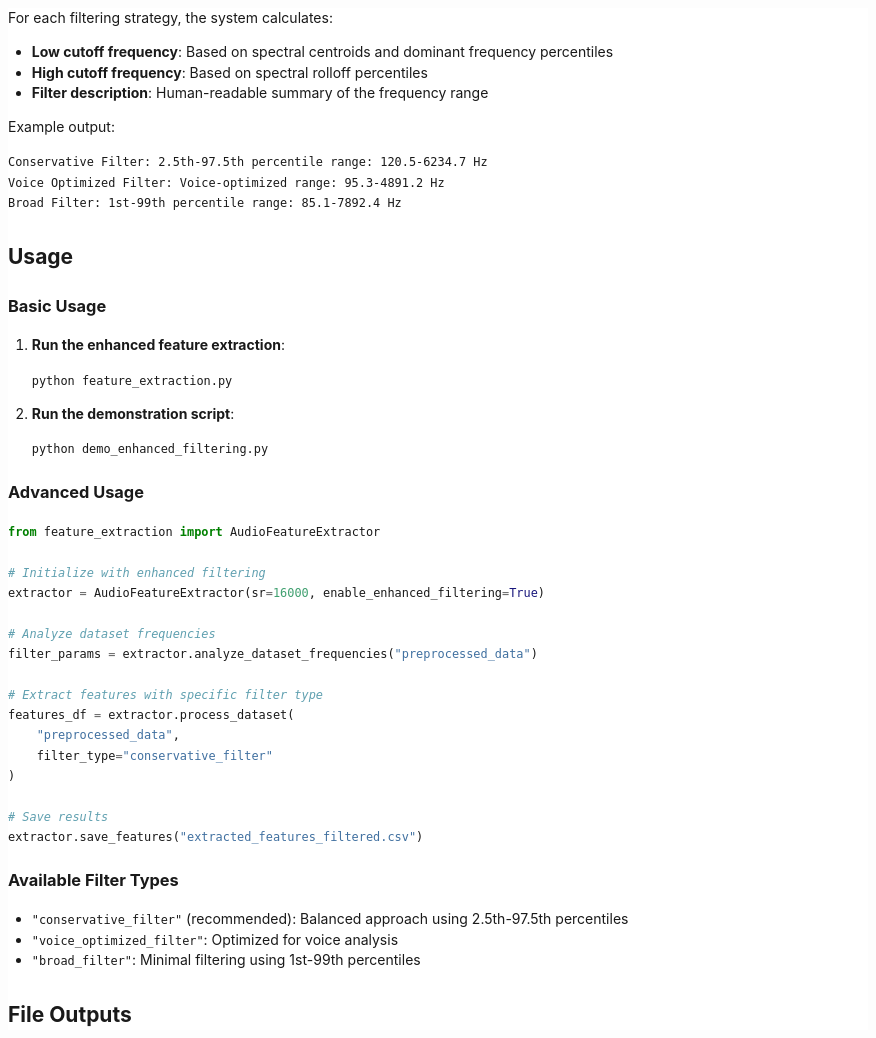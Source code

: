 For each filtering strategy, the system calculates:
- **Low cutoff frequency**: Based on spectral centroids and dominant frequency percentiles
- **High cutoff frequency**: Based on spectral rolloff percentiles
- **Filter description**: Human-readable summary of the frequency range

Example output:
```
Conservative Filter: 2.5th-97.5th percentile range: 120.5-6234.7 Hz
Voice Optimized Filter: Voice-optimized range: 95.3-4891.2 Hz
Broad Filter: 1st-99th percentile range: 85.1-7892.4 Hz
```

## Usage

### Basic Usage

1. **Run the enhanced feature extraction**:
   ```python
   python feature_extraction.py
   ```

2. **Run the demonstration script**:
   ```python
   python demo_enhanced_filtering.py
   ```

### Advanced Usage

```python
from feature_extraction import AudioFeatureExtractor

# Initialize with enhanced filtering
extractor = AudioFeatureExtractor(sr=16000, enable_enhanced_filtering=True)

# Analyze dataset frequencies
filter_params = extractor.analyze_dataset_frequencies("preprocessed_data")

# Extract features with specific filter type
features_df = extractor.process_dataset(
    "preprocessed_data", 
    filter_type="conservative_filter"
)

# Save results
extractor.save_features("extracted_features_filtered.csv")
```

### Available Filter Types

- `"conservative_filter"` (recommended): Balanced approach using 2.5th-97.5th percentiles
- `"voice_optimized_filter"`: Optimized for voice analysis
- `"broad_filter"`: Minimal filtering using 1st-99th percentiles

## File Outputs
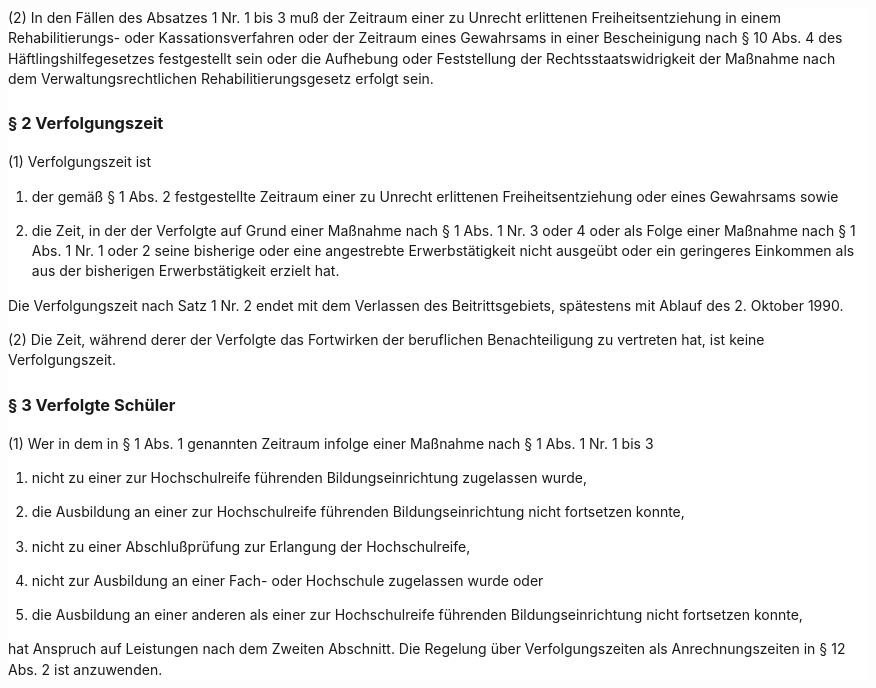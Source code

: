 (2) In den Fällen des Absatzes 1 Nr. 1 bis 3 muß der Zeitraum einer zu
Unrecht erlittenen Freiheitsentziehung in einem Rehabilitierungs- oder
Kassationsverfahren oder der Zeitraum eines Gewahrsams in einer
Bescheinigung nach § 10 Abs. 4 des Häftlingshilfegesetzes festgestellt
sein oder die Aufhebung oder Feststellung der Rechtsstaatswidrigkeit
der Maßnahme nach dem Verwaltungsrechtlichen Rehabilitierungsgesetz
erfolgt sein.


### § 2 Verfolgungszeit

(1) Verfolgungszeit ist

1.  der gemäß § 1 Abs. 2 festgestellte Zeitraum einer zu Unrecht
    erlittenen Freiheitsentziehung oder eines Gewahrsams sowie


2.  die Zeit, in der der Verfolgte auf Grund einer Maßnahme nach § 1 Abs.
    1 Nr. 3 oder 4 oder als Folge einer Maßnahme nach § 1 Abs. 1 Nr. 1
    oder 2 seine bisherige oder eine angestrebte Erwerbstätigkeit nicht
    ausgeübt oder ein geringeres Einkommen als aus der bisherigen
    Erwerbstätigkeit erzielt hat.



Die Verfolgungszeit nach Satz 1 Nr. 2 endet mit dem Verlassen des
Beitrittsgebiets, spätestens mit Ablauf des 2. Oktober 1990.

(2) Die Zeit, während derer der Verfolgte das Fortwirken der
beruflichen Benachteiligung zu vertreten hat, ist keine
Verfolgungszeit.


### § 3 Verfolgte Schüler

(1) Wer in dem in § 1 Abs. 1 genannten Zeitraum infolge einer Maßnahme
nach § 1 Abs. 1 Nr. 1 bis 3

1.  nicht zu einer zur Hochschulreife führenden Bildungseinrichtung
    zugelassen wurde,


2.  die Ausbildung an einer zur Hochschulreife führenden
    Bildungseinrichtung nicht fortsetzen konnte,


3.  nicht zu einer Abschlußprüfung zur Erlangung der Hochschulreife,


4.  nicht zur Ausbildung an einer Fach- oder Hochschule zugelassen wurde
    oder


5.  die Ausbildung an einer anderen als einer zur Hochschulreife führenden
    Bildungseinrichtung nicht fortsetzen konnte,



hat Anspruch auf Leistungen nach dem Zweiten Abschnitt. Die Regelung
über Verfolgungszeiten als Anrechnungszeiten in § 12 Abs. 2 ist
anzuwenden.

□ □ □ □

Copy out each line of the entries above that holds "oder".

Unrecht erlittenen Freiheitsentziehung in einem Rehabilitierungs- oder
Kassationsverfahren oder der Zeitraum eines Gewahrsams in einer
sein oder die Aufhebung oder Feststellung der Rechtsstaatswidrigkeit
    erlittenen Freiheitsentziehung oder eines Gewahrsams sowie
    1 Nr. 3 oder 4 oder als Folge einer Maßnahme nach § 1 Abs. 1 Nr. 1
    oder 2 seine bisherige oder eine angestrebte Erwerbstätigkeit nicht
    ausgeübt oder ein geringeres Einkommen als aus der bisherigen
4.  nicht zur Ausbildung an einer Fach- oder Hochschule zugelassen wurde
    oder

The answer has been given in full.